Outside of the classroom, Omar Wade loved anime, chess and taekwondo, according to the people who knew him best. Like his father, he was certified to train students.
Marieme Wade, like her brother, was athletically gifted.
“She was a good basketball and track athlete. She was just going to be a junior and I always remember in summer conditioning her saying ‘Coach I want to learn how to dunk,’” Tony Franklin, Albemarle High track coach, told The Daily Progress. “She could touch the rim. She was definitely good enough and on her way to playing Division 1 basketball. She always brought energy and leadership.”
Marieme Wade never stopped working to better herself.
“She always wanted to get better in whatever she did,” Franklin said. “Her leadership and close relationships with her family and friends were something I admired.”
Friends of the Wade siblings said Aicha Wade’s playful spirit and her own athletic talent made her destined to be a basketball star like her sister.
“Aicha was growing into a beautiful young girl,” a friend of Marieme Wade said. “I will always remember that she was the cutest baby, and I will never forget how great of a hugger she was. Anytime she hugged you, you felt warmth and compassion.”
Aicha Wade was remembered for her broad toothy grin.
“No better way to start or end the day than to have a conversation with Aicha,” former Baker-Butler Elementary School Principal Seth Kennard said. “Every day she had a broad smile on her face and she always made the kids around her better.”

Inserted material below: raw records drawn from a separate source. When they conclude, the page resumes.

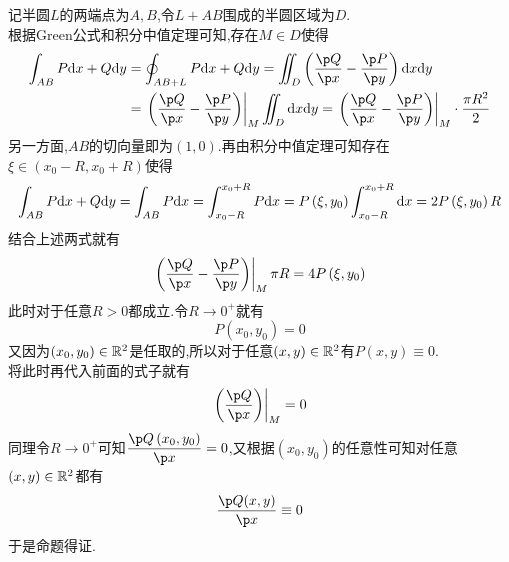 \documentclass{ctexart}
\begin{document}
\begin{solution}
    记半圆$L$的两端点为$A,B$,令$L+AB$围成的半圆区域为$D$.\\
    根据Green公式和积分中值定理可知,存在$M\in D$使得
    \[\begin{aligned}
        \int_{AB}P\dx+Q\di y
        &= \oint_{AB+L}P\dx+Q\di y = \iint_{D}\left(\dfrac{\p Q}{\p x}-\dfrac{\p P}{\p y}\right)\di x\di y \\
        &= \left.\left(\dfrac{\p Q}{\p x}-\dfrac{\p P}{\p y}\right)\right|_{M}\iint_{D}\di x\di y=\left.\left(\dfrac{\p Q}{\p x}-\dfrac{\p P}{\p y}\right)\right|_{M}\cdot\dfrac{\pi R^2}{2}
    \end{aligned}\]
    另一方面,$AB$的切向量即为$(1,0)$.再由积分中值定理可知存在$\xi\in\left(x_0-R,x_0+R\right)$使得
    \[\int_{AB}P\dx+Q\di y
    = \int_{AB}P\di x
    = \int_{x_0-R}^{x_0+R}P\di x
    = P\left(\xi,y_0\right)\int_{x_0-R}^{x_0+R}\di x
    = 2P\left(\xi,y_0\right)R\]
    结合上述两式就有
    \[\left.\left(\dfrac{\p Q}{\p x}-\dfrac{\p P}{\p y}\right)\right|_{M}\pi R=4P\left(\xi,y_0\right)\]
    此时对于任意$R>0$都成立.令$R\to0^+$就有
    \[P\left(x_0,y_0\right)=0\]
    又因为$\left(x_0,y_0\right)\in\R^2$是任取的,所以对于任意$(x,y)\in\R^2$有$P(x,y)\equiv0$.\\
    将此时再代入前面的式子就有
    \[\left.\left(\dfrac{\p Q}{\p x}\right)\right|_{M}=0\]
    同理令$R\to0^+$可知$\dfrac{\p Q\left(x_0,y_0\right)}{\p x}=0$,又根据$\left(x_0,y_0\right)$的任意性可知对任意$(x,y)\in\R^2$都有
    \[\dfrac{\p Q(x,y)}{\p x}\equiv0\]
    于是命题得证.

\end{solution}
\end{document}
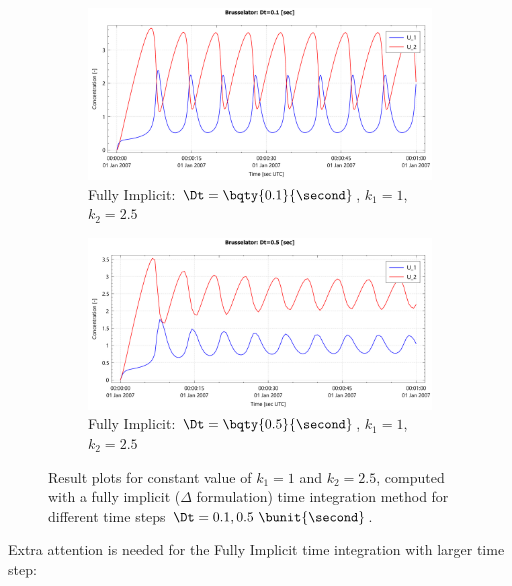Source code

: \begin{figure}[H]
    \begin{subfigure}{0.5\textwidth}
        \includegraphics[width=\textwidth]{figures/brusselator_imp_dt=0d10.pdf}
        \caption{Fully Implicit: $\Dt=\bqty{0.1}{\second}$, $k_1=1$, $k_2=2.5$}
    \end{subfigure}
    \begin{subfigure}{0.5\textwidth}
        \includegraphics[width=\textwidth]{figures/brusselator_imp_dt=0d50.pdf}
        \caption{Fully Implicit: $\Dt=\bqty{0.5}{\second}$, $k_1=1$, $k_2=2.5$}
    \end{subfigure}
    \caption[Brusselator experiment: $\Dt = 0.1, 0.5\ \bunit{\second}$]{Result plots for constant value of $k_1 = 1$ and $k_2 =2.5$, computed with a fully implicit ($\Delta$ formulation) time integration method for different time steps $\Dt = 0.1, 0.5\ \bunit{\second}$.}
\end{figure}
Extra attention is needed for the Fully Implicit time integration with larger time step:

As the family mourns, a fundraiser to support the Wades has been established online. So far, more than $105,000 has been raised to help the family.
“We need to keep shining the light that they brought to this world,” a teammate of Marieme Wade said. “If we can take away only one thing from the lives of Omar, Marieme and Aicha, let it be to continue to radiate positivity, compassion and respect out into the world.”